The Kern High School District board of trustees heard various comments from district leaders and the community Monday night regarding reopening schools in the fall and providing funds for the district's police department.
Brenda Lewis, associate superintendent of instruction, and others shared just some of the challenges the district faces if students return in the fall.
A vote did not take place Monday night, and the board will reconvene for a special board meeting in the next few weeks.
A hybrid learning model is proposed that would welcome one cohort of students Monday and Tuesday, and a second cohort of students on Thursday and Friday, explained Lewis. Wednesday would be reserved for a support day. Students would participate in online learning three days a week.
A deep cleaning in classrooms would take place nightly.
Students would be required to wear face coverings during the day, and desks would be spaced apart to allow for social distancing. Lewis said the district would be providing face coverings to students and staff members.
Associate Superintendent of Human Resources Mike Zulfa said employees will view videos on topics such as how to stop the spread of disease, not sharing items and wearing face masks.
In addition, a student's temperature would be taken before entering school. Body scanners are currently being looked at to allow for mass screenings.
District officials also discussed what the course of action would be if someone contracts COVID-19 at school. The appropriate school officials would consider school closures and would consult with local public health officials.
KHSD is also considering asking some parents to drive their children to school because buses can be filled at a 25 percent capacity. Additionally, the district will have to decide how to order meals so students can have food at home for the days they are distancing learning, if the board votes to approve the proposed hybrid model.

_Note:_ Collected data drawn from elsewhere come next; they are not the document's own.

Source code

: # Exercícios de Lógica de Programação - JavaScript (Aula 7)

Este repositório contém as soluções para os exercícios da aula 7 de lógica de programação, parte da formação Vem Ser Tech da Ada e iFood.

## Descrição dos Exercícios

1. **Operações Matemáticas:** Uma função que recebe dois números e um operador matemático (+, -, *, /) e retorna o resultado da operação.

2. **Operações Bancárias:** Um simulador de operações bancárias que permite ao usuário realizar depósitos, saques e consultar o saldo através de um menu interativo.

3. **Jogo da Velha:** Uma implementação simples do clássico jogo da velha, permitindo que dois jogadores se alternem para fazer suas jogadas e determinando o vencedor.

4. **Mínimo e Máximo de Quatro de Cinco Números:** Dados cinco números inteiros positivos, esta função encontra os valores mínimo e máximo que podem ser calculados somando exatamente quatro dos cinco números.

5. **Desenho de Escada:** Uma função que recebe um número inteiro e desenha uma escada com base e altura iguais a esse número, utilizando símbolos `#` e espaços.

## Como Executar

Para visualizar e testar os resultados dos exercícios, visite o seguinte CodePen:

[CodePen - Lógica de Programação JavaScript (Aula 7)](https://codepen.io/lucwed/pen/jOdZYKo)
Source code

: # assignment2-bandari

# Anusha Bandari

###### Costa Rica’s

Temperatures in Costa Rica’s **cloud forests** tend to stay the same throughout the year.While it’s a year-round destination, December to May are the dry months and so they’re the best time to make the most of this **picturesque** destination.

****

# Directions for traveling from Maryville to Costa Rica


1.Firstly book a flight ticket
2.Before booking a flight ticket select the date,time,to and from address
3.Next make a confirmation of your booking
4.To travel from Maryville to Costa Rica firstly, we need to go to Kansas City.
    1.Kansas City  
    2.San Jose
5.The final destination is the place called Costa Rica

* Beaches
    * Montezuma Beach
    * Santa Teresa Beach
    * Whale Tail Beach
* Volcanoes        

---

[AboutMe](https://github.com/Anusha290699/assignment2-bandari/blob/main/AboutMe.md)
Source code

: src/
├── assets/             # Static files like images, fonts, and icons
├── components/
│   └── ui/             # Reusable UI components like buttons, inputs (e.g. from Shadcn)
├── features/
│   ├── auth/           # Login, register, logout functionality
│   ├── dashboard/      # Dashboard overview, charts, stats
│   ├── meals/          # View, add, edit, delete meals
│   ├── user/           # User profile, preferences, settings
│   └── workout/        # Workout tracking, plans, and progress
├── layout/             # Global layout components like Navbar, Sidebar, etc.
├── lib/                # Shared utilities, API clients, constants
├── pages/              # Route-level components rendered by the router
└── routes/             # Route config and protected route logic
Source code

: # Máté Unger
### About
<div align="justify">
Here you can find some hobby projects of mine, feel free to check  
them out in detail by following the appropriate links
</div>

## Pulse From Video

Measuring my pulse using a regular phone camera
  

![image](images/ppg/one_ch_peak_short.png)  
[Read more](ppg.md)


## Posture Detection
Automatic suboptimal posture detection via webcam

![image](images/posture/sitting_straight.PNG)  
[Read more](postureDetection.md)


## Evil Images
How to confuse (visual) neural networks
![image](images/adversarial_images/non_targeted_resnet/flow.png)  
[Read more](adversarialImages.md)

The district has been surveying parents the last few weeks to better understand what they would like to see in the fall. For English-speaking parents, data as of Thursday suggests 57.9 percent would like to see students return in a traditional setting, 28.4 percent would like a blended learning model and 13.8 percent would like a virtual-only model. In the event a combination in-person and distance learning model is required, 80.5 percent of English-speaking parents would like students to attend school two days a week. Around 41 percent of Spanish-speaking households would like a return to traditional schooling.
Staff members were also surveyed and around 45 percent preferred reopening with hybrid models in place versus around 26 percent who supported a normal reopening with no restrictions.
Although surveys were conducted, Trustee Cynthia Brakeman was disappointed that the district did not share more concrete plans or form committees with various stakeholder groups to get more input from teachers and parents about reopenings.
"We didn’t include anybody, and I don’t understand why," she said. "If I was still teaching, I would be really angry right now as a teacher that I wasn’t asked more questions or given an opportunity to have someone represent me on a committee to make a decision about what we're going to do in the fall."
Lewis responded that there are many items to consider when it comes to reopenings and the "landscape changes every day" so any plans could change in a few weeks.
Many public comments revolved around school reopenings as well, and community members were divided on the topic. Frontier High teacher Colette Moon said she did not feel comfortable with students and teachers returning to school due to "irresponsible behavior" seen in the county with social distancing and mask wearing. Others noted it would be difficult for students to follow safety guidelines.
Others, however, pushed for a return to classrooms because they claim distance learning was not effective for their children and being away from others impacted students' mental health.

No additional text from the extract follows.